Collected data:
BEGIN

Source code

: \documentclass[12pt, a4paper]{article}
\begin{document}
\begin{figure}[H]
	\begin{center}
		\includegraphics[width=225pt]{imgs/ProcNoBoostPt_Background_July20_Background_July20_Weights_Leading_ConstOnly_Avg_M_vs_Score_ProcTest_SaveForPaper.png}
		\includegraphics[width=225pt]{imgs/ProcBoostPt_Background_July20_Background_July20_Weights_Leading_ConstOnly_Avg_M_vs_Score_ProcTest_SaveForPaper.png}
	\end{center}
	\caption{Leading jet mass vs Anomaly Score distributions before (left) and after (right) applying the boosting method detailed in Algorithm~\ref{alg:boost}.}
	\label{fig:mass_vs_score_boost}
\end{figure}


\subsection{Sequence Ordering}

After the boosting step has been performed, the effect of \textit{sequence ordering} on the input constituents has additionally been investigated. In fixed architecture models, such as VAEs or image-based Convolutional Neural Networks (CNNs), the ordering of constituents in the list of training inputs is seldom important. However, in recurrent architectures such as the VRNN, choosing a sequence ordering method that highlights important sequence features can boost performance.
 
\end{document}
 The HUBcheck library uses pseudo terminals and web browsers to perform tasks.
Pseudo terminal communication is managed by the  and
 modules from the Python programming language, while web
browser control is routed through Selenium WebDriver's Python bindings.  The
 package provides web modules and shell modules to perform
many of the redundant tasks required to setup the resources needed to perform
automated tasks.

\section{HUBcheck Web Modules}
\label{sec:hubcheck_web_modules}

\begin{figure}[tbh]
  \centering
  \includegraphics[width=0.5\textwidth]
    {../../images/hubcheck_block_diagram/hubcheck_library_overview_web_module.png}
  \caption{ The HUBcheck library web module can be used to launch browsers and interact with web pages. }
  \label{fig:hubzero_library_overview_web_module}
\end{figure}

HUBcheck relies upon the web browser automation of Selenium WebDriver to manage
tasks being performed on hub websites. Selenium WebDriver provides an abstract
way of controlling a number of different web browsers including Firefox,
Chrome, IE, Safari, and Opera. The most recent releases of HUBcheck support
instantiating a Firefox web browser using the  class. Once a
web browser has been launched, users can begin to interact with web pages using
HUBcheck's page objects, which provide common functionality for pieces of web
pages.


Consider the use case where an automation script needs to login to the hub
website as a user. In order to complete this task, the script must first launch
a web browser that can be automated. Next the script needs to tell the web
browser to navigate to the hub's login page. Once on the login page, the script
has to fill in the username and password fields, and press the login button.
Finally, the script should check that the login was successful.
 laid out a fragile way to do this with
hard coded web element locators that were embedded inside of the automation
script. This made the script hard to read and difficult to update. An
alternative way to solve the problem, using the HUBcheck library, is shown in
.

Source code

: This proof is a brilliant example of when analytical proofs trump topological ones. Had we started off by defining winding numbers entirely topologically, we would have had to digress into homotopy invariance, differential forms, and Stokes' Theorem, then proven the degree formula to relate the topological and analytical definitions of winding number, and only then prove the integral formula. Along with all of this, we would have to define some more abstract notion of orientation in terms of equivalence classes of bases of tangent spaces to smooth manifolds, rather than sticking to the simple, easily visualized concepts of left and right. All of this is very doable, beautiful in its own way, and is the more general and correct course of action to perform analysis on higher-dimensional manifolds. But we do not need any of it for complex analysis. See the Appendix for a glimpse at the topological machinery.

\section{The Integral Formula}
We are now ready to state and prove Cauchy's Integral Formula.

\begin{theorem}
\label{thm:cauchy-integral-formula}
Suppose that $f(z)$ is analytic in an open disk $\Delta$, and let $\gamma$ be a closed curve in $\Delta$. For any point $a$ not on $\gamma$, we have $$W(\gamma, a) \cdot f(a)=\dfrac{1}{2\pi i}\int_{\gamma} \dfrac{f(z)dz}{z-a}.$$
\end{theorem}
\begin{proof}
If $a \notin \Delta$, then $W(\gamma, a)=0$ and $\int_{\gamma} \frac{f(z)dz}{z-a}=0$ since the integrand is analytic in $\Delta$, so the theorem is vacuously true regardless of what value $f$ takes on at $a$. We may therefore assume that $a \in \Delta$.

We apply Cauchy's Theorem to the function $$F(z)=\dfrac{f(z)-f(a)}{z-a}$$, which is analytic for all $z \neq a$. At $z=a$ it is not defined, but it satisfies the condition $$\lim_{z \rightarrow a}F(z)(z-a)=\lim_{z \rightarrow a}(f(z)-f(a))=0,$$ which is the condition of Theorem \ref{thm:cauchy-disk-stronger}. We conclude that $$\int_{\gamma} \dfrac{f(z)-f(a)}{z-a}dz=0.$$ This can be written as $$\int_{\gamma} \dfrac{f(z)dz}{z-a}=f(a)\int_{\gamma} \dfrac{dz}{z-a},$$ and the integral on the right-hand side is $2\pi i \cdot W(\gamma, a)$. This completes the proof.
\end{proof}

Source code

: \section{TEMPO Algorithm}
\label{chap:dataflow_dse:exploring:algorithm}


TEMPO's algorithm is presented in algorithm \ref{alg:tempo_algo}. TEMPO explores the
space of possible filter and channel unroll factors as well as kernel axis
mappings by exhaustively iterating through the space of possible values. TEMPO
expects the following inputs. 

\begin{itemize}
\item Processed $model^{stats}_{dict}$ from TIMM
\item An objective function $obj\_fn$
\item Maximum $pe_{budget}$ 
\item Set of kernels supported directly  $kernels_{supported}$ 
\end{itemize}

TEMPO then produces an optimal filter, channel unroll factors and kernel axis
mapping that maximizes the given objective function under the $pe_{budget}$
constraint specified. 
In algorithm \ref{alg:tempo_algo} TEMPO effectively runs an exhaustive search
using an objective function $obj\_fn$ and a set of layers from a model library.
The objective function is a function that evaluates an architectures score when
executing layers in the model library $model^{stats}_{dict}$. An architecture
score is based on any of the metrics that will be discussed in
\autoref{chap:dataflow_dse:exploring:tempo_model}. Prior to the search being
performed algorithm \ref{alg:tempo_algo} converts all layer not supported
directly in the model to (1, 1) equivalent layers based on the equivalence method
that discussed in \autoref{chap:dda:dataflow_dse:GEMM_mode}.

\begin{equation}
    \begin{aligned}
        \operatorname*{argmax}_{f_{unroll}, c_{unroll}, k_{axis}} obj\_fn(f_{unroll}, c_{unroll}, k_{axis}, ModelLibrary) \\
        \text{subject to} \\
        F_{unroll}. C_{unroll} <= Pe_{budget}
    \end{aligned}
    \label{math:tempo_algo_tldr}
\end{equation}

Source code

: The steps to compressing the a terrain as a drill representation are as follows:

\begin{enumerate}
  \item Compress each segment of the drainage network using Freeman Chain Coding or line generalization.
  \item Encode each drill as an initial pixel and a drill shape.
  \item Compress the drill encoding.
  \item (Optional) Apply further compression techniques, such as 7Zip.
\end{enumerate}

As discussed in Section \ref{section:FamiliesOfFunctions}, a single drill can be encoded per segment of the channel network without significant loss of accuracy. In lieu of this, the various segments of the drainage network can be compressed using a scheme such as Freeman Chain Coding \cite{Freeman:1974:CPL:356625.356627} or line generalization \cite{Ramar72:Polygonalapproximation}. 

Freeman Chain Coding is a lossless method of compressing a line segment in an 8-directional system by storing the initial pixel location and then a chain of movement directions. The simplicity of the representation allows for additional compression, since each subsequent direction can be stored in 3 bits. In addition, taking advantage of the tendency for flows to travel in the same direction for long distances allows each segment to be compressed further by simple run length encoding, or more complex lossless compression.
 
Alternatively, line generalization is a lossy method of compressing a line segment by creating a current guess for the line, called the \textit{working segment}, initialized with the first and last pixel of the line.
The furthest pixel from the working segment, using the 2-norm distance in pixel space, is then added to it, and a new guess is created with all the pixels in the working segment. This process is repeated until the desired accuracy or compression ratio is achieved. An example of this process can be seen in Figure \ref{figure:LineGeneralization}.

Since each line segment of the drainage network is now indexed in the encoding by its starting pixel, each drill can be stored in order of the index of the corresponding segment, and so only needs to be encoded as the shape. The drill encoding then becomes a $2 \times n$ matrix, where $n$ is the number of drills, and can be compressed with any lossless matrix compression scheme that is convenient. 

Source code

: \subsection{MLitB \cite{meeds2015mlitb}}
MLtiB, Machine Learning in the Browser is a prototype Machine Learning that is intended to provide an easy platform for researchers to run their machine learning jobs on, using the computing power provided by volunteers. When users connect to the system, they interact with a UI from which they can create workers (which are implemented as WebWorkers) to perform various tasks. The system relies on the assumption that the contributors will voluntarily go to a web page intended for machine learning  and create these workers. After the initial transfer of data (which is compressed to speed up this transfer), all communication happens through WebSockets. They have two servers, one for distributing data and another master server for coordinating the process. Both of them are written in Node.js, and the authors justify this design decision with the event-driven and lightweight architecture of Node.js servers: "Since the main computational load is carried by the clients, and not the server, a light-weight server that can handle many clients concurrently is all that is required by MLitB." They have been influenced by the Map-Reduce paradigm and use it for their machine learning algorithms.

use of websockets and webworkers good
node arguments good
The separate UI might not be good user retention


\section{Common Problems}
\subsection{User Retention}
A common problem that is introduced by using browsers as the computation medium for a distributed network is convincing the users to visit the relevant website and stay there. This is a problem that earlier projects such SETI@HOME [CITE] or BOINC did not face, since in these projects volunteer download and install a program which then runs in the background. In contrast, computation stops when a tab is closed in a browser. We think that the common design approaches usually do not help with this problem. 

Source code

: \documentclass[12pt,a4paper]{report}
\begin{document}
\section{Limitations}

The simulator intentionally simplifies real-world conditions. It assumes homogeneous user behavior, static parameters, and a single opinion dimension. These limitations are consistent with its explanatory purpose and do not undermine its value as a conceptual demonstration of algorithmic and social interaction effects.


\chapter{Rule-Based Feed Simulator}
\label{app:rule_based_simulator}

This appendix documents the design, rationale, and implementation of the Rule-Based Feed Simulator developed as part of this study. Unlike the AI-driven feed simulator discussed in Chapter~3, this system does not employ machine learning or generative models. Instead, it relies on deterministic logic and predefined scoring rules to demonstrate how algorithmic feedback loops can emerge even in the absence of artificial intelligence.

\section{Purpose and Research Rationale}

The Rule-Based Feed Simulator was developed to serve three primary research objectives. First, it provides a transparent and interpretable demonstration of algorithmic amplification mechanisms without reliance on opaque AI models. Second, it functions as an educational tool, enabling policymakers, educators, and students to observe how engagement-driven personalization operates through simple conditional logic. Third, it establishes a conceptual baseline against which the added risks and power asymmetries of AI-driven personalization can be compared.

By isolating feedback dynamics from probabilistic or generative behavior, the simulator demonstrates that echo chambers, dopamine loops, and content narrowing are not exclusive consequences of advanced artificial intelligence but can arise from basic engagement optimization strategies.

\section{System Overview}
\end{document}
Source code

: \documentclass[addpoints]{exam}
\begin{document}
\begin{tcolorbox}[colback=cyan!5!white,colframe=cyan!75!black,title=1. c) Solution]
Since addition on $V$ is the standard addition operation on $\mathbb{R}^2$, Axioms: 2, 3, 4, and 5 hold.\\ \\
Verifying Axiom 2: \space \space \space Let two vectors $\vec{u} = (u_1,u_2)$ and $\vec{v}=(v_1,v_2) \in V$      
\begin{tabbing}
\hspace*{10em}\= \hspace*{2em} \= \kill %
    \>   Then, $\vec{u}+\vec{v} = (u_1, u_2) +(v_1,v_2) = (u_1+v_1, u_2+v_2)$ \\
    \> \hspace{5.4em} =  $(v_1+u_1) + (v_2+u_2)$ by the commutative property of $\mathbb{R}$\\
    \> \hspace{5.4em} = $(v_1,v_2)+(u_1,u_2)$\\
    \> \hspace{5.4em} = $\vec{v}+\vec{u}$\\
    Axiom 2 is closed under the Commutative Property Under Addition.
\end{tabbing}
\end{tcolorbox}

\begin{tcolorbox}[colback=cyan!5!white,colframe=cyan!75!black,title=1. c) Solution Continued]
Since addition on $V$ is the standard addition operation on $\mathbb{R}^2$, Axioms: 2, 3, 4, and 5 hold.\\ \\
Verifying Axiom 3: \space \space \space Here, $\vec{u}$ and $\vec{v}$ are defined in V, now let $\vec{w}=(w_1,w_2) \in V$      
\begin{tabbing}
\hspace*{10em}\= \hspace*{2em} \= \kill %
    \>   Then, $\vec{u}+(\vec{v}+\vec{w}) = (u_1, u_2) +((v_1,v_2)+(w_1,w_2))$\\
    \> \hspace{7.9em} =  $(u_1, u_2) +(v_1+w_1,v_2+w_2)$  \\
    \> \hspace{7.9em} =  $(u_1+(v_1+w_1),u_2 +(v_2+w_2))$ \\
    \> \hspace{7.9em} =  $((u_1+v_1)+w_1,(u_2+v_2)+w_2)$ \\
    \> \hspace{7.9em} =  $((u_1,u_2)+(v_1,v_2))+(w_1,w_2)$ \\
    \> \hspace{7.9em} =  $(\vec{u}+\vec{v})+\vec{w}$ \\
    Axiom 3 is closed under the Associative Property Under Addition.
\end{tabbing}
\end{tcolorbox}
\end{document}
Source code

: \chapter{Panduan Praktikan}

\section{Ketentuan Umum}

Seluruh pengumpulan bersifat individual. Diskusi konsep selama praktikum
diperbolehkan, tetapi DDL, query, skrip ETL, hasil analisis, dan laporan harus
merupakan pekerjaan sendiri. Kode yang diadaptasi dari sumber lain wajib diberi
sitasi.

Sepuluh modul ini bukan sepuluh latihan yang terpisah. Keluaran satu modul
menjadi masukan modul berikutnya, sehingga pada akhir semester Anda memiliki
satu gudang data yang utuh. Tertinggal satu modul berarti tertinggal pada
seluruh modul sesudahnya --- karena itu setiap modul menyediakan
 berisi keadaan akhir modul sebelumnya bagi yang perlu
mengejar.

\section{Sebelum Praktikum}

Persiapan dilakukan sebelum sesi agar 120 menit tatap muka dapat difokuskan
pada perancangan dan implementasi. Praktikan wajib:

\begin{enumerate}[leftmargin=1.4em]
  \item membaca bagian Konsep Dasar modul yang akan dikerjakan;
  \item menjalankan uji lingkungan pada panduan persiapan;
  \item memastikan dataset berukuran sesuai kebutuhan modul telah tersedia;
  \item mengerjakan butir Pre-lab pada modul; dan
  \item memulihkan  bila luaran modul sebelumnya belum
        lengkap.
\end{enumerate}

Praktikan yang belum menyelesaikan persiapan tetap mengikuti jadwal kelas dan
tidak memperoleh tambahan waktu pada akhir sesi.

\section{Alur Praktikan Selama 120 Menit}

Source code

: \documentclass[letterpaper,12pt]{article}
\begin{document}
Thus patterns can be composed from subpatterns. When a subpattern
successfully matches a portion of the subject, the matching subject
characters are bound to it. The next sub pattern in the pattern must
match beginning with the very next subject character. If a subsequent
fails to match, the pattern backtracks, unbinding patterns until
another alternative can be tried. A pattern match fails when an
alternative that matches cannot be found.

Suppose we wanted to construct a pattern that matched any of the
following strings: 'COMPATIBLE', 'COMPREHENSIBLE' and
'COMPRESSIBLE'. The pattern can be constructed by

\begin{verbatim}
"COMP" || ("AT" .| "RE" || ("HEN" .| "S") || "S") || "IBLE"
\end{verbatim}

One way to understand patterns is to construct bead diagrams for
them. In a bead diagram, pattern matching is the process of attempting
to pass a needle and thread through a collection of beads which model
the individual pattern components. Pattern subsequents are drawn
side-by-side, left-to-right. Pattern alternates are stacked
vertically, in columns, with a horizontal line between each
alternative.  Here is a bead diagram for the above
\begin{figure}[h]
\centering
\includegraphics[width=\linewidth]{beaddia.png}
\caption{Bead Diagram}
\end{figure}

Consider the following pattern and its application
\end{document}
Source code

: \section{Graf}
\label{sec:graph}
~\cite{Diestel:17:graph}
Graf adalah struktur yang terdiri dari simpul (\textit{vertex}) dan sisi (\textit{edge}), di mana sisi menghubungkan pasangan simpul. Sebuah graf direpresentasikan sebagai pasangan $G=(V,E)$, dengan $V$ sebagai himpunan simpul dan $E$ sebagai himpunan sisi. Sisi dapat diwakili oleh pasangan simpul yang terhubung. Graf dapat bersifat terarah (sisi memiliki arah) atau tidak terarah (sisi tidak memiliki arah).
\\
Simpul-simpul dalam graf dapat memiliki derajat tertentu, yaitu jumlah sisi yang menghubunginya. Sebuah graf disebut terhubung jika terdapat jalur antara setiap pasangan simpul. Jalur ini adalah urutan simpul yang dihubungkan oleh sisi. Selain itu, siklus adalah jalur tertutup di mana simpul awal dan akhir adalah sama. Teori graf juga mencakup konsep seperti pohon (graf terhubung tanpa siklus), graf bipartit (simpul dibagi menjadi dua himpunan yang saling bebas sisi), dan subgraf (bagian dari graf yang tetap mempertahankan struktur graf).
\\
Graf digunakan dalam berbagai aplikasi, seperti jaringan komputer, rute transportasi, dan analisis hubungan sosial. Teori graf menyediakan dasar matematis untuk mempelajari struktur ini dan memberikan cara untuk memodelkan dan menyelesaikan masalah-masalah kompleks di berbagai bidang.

END

## Activity
Retype the portion of the data above that starts on the line with "yang akan dikerjakan;" and finishes on the line with "Suppose we wanted", including both of those lines.

## Result of the task
  \item membaca bagian Konsep Dasar modul yang akan dikerjakan;
  \item menjalankan uji lingkungan pada panduan persiapan;
  \item memastikan dataset berukuran sesuai kebutuhan modul telah tersedia;
  \item mengerjakan butir Pre-lab pada modul; dan
  \item memulihkan  bila luaran modul sebelumnya belum
        lengkap.
\end{enumerate}

Praktikan yang belum menyelesaikan persiapan tetap mengikuti jadwal kelas dan
tidak memperoleh tambahan waktu pada akhir sesi.

\section{Alur Praktikan Selama 120 Menit}

Source code

: \documentclass[letterpaper,12pt]{article}
\begin{document}
Thus patterns can be composed from subpatterns. When a subpattern
successfully matches a portion of the subject, the matching subject
characters are bound to it. The next sub pattern in the pattern must
match beginning with the very next subject character. If a subsequent
fails to match, the pattern backtracks, unbinding patterns until
another alternative can be tried. A pattern match fails when an
alternative that matches cannot be found.

Suppose we wanted to construct a pattern that matched any of the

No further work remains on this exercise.